Bigger social assistance spend in a less assistance-dependant Malta

A recent release by the National Statistics Office (NSO) on social security expenditure in the first half of 2021 confirms that Malta’s social safety net has performed very well during the pandemic.

Prior to the reforms made in the 2014 Budget, Malta’s social benefit system was a passive one. This meant that typically, when an economic crisis hit the country before 2014, it would result in some people ending up depending on social assistance. They would then fall in a poverty trap, with little incentives to get off social assistance. The more they stayed on benefits, the more they ended up dependent on them, together with funds from informal economic activity in the underground economy. They would move from one benefit to another, starting from unemployment assistance then to social assistance and then when they reached a certain age to supplementary assistance.

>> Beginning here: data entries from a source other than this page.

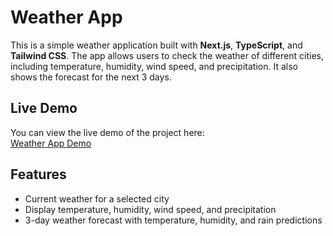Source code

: # Weather App

This is a simple weather application built with **Next.js**, **TypeScript**, and **Tailwind CSS**. The app allows users to check the weather of different cities, including temperature, humidity, wind speed, and precipitation. It also shows the forecast for the next 3 days.

## Live Demo
You can view the live demo of the project here:  
[Weather App Demo](https://weather-app-khaki-nine-31.vercel.app/)

## Features
* Current weather for a selected city
* Display temperature, humidity, wind speed, and precipitation
* 3-day weather forecast with temperature, humidity, and rain predictions
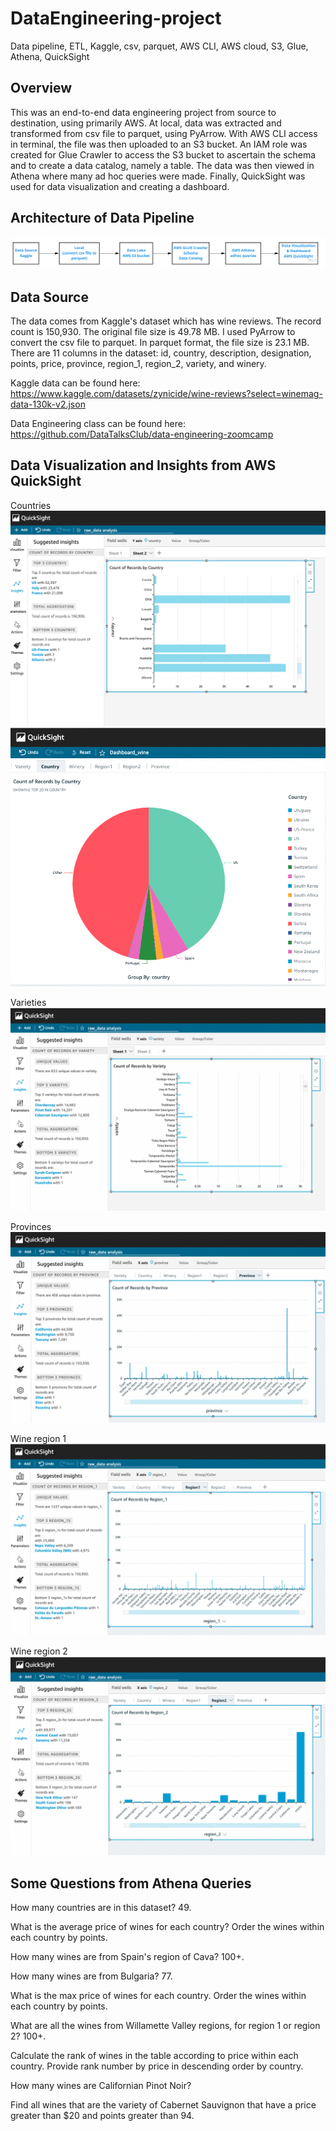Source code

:# DataEngineering-project
Data pipeline, ETL, Kaggle, csv, parquet, AWS CLI, AWS cloud, S3, Glue, Athena, QuickSight


## Overview
This was an end-to-end data engineering project from source to destination, using primarily AWS.  At local, data was extracted and transformed from csv file to parquet, using PyArrow. With AWS CLI access in terminal, the file was then uploaded to an S3 bucket. An IAM role was created for Glue Crawler to access the S3 bucket to ascertain the schema and to create a data catalog, namely a table. The data was then viewed in Athena where many ad hoc queries were made.  Finally, QuickSight was used for data visualization and creating a dashboard.


## Architecture of Data Pipeline

![Alt text](/images/data_pipeline_image.jpeg "Data pipeline visualization")

## Data Source
The data comes from Kaggle's dataset which has wine reviews. The record count is 150,930. 
The original file size is 49.78 MB.  I used PyArrow to convert the csv file to parquet. In parquet format, the file size is 23.1 MB.
There are 11 columns in the dataset: id, country, description, designation, points, price, province, region_1, region_2, variety, and winery.

Kaggle data can be found here: https://www.kaggle.com/datasets/zynicide/wine-reviews?select=winemag-data-130k-v2.json

Data Engineering class can be found here:  https://github.com/DataTalksClub/data-engineering-zoomcamp


## Data Visualization and Insights from AWS QuickSight

Countries
![Alt text](/images/quicksight_country_bar.jpeg "Count of Records by Country") ![Alt text](images/quicksight_country_pie.jpeg "Country")

Varieties
![Alt text](/images/quicksight_variety.jpeg "Variety") 

Provinces
![Alt text](/images/quicksight_province.jpeg "Province")

Wine region 1
![Alt text](/images/quicksight_region1.jpeg "Region 1") 

Wine region 2
![Alt text](/images/quicksight_region2.jpeg "Region 2")

## Some Questions from Athena Queries

How many countries are in this dataset? 49.

What is the average price of wines for each country? Order the wines within each country by points.

How many wines are from Spain's region of Cava? 100+.

How many wines are from Bulgaria?  77.

What is the max price of wines for each country. Order the wines within each country by points.

What are all the wines from Willamette Valley regions, for region 1 or region 2? 100+.

Calculate the rank of wines in the table according to price within each country.  Provide rank number
by price in descending order by country.

How many wines are Californian Pinot Noir?

Find all wines that are the variety of Cabernet Sauvignon that have a price greater than $20 and points greater than 94.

Budget 2014 with its introduction of the youth guarantee, in-work benefit, free childcare and the tapering of social benefits, sought to break this cycle. These measures proved to be very effective, as can be seen in the past 6 years.

From nearly 6,000 dependents on unemployment assistance in 2013, at the end of 2019 there were just 1,079 persons relying on this support. Social assistance beneficiaries, which by December 2014 were up to nearly 14,000, fell to 7,778 in five years. Despite that the eligibility conditions for supplementary assistance were widened, even here the number of beneficiaries also decreased.

Most had expected these gains to be reversed as a result of the pandemic, but the incentives to make work pay embedded in the system withstood their first major test. Those on unemployment assistance rose slightly in 2020, but by mid-2021 the fall resumed, resulting in a new record low.

More impressively, the number of those receiving social assistance dropped both in 2020 and in the first half of 2021. So much so that by end June 2021, the number of persons depending on social assistance was one thousand less than that at the end of December 2019. By contrast, in the first year and a half after the 2008 economic crisis, the number of those on social assistance had risen by 900. Those dependent on social assistance in mid-2021 were a third less than at the height of the 2008 economic crisis.  Similarly, the number of those resorting to supplementary assistance to raise their low income in mid-2021 was a quarter less than in 2009.

This decline in dependence on benefits, made it possible for Government to raise benefit rates without negatively impacting fiscal sustainability. Thus, Government’s allocation to supplementary allowances cost rose from €4.3 million in 2019 to €6 million in 2021. The same happened for newly introduced benefits such as the in-work benefit. Compared to a year ago, the amount awarded rose by almost one million Euro, or almost by half. This followed improvements in rates, eligibility, and a new supplement for those on this benefit that have children.

Thanks to previous Budget measures, the amount targeted towards persons with disability has now risen to almost €16 million, compared to less than €13 million before the start of the pandemic. The same happened with Children’s Allowance, where the allocation went up by €2 million, or 10%, largely thanks to the introduction of a supplement. In the 2008 economic crisis the Government had reduced this assistance to households by more than €2 million.

Pensioners, unlike in previous occasions, were not left alone in this moment of economic challenge. In fact, the amount awarded to widows rose for the first time in history to more than €80 million in the first six months of the year. This meant an increase of €15.6million, or almost 25% compared to the amount allocated before the pandemic. As regards the amount granted to pensioners it also reached a record figure of more than one third of a billion Euro in the first six months of the year. This meant a growth of €42, or 14% compared to 2019. Focusing solely on minimum pensions, the allocation has increased by €9 million, or a third.

That in the middle of an unprecedented economic challenge, Government finds the funds to raise the investment in children’s allowance by 10%, in widows’ pensions by 25% and in minimum pensions by 33% is the strongest evidence that Malta’s social safety net is working.